East Jefferson Fire Rescue conducted live training on an uninhabitable residential structure on Tuesday. Staging for exercises started about 8 a.m. Focused exercises took place in different sections of the house, one crew at a time, throughout the day.
In addition to the East Jefferson Fire Rescue’s (EJFR) two off-duty crews being onsite, two Navy fire crews participated in the training. The road leading up to the home, on the 1000 block of Umatilla Avenue, was cordoned off on either end. Small fires were set in different sections of the house by instructors, and dummy victims were placed for rescue, EJFR Fire Chief Bret Black said.
“Their objective is to find the victim to put the fire out and communicate with command,” Black said. “We have a very choreographed and scripted process of how we do that. It’s about fine-tuning our craft of that communication, the tactics.” Coordinating the movement of fire hoses as a team takes practice.
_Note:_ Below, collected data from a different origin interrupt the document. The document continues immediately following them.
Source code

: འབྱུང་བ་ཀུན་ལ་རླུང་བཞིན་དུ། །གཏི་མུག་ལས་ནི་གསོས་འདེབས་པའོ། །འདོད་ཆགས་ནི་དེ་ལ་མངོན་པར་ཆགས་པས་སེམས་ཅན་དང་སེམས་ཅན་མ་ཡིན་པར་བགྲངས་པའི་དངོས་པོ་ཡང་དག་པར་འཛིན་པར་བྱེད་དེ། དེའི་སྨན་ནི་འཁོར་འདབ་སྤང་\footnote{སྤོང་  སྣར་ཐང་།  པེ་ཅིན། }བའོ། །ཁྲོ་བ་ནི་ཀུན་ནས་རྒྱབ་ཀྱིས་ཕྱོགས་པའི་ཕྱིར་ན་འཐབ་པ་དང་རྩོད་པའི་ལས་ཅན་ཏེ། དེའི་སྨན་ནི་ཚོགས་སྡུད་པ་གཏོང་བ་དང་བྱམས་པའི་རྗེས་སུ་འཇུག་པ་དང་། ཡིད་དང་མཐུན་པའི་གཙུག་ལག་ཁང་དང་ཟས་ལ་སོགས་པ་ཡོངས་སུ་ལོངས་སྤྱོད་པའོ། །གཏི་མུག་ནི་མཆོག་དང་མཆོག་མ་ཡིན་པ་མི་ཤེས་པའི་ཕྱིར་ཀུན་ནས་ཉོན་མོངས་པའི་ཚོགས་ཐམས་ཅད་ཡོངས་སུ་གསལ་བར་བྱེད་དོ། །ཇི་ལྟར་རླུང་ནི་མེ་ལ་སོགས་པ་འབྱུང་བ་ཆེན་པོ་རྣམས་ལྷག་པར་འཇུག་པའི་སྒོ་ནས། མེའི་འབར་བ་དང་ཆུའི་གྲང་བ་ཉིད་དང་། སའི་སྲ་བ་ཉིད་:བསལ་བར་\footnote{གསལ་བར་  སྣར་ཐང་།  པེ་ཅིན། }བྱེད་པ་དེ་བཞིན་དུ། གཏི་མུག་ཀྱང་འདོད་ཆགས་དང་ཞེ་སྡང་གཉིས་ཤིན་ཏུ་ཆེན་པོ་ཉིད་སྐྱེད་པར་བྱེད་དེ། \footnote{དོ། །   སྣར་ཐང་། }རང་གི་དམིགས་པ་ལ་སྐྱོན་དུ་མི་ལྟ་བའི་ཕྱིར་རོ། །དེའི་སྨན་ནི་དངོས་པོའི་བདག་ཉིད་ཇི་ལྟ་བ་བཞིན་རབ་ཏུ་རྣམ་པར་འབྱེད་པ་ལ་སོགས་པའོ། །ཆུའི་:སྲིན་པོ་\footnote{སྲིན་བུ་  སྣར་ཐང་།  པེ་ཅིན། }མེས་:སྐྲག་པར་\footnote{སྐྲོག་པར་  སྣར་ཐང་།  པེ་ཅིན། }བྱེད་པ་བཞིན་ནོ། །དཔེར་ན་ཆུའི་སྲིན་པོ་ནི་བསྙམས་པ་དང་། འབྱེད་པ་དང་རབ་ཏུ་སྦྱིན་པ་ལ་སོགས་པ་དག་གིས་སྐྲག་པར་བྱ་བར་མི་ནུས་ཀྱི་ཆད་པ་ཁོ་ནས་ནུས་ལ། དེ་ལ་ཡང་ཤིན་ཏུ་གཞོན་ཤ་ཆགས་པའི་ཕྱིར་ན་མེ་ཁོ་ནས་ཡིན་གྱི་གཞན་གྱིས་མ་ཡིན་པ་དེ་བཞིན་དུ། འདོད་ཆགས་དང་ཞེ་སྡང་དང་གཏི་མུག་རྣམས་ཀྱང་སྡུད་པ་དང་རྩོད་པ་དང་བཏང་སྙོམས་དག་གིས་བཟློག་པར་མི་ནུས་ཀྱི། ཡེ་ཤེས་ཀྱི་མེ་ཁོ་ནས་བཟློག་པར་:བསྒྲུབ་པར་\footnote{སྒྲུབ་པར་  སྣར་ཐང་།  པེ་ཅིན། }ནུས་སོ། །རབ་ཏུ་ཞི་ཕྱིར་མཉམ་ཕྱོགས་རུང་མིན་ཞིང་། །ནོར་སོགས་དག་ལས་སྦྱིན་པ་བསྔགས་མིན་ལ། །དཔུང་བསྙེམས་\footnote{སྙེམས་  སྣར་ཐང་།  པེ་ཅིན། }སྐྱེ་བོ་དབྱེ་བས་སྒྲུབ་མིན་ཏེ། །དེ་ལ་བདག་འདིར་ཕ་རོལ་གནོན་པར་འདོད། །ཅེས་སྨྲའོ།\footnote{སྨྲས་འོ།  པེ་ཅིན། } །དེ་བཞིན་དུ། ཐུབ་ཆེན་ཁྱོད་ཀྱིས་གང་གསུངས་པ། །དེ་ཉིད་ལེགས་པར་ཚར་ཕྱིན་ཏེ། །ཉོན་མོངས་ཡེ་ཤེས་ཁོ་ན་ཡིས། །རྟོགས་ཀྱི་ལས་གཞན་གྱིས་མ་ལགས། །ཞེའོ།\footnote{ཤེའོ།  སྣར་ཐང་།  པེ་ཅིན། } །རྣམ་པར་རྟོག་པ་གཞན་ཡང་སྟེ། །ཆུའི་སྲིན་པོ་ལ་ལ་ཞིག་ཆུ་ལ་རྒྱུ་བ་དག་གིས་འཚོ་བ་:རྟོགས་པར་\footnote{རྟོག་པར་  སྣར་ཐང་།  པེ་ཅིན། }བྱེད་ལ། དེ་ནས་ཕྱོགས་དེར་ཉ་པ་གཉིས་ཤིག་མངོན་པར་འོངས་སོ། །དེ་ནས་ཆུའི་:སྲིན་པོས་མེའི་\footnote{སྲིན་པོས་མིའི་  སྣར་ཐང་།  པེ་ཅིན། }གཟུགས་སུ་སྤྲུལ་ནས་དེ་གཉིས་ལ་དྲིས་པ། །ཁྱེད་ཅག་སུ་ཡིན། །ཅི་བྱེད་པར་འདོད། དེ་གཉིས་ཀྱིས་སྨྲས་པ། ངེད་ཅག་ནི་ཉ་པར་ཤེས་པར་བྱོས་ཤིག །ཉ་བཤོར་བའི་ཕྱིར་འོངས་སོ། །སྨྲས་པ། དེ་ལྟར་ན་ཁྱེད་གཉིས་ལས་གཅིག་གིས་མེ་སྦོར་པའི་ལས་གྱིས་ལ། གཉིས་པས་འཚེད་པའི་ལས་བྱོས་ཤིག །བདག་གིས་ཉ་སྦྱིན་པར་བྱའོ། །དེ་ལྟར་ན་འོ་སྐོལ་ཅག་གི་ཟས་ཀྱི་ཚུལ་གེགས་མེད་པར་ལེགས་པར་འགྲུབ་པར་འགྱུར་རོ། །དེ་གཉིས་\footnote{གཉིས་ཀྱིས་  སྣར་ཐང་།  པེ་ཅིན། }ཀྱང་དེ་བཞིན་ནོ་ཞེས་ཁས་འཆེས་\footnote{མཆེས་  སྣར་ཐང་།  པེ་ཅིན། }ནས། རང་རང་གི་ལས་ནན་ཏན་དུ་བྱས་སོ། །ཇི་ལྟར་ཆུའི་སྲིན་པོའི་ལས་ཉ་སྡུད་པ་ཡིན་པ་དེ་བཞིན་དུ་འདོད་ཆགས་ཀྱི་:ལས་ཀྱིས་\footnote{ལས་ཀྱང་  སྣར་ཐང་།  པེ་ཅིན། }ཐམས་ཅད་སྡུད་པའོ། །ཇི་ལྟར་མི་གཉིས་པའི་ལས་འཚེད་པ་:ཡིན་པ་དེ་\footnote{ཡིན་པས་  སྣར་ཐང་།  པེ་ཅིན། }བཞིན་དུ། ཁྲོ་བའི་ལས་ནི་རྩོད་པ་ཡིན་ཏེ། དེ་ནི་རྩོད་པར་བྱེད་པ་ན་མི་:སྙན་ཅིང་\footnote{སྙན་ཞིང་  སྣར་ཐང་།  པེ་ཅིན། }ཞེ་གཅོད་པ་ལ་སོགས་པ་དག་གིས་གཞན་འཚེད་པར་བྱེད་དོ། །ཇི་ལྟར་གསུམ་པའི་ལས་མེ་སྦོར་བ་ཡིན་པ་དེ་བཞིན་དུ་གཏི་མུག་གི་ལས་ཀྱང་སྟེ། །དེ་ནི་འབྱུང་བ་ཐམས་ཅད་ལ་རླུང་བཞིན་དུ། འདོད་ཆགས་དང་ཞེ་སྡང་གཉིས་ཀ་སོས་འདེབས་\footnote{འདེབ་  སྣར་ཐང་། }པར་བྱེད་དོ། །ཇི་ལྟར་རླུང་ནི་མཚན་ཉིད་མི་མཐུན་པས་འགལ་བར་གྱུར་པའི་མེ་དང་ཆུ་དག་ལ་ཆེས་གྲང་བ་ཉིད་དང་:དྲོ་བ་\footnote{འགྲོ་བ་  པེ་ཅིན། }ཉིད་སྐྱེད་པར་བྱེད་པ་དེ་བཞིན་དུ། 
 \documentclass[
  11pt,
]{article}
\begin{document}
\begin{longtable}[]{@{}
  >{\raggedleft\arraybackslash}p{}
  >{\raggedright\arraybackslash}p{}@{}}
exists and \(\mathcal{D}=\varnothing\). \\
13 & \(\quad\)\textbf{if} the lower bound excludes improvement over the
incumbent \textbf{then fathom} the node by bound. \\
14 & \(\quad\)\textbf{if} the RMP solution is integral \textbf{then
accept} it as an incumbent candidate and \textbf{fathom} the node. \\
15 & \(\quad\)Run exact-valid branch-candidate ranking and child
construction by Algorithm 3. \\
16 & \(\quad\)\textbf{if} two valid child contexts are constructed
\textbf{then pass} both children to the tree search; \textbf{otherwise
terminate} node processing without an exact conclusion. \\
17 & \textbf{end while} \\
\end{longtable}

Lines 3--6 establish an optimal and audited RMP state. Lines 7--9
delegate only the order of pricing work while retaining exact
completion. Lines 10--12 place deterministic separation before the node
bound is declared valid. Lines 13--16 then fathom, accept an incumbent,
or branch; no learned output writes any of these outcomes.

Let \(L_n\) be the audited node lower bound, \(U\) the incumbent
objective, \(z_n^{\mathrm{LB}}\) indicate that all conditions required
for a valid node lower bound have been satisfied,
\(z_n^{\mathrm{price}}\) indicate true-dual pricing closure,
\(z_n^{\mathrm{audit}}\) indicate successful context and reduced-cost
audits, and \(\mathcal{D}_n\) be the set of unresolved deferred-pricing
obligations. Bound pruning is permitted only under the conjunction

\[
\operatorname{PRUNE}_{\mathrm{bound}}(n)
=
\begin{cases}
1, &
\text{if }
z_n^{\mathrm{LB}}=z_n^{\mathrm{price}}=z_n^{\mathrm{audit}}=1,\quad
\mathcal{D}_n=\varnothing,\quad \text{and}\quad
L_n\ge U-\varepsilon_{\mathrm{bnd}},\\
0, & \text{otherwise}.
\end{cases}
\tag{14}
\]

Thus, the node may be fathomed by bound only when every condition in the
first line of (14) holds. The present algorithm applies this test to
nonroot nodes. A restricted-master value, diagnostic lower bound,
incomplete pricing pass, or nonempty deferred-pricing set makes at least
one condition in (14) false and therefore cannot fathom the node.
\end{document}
They are heavy, a hundred PSI or more, a couple hundred gallons a minute, Black said.
As crews entered the home, black smoke billowed into the sky before settling over the Port Townsend residential neighborhood. Crews spent five to 10 minutes at a time in the home, which lacked visibility, Black said. “We’re practicing using our thermal imagers,” he continued. “They do know the layout, that’s the law. They don’t know where the fire is.”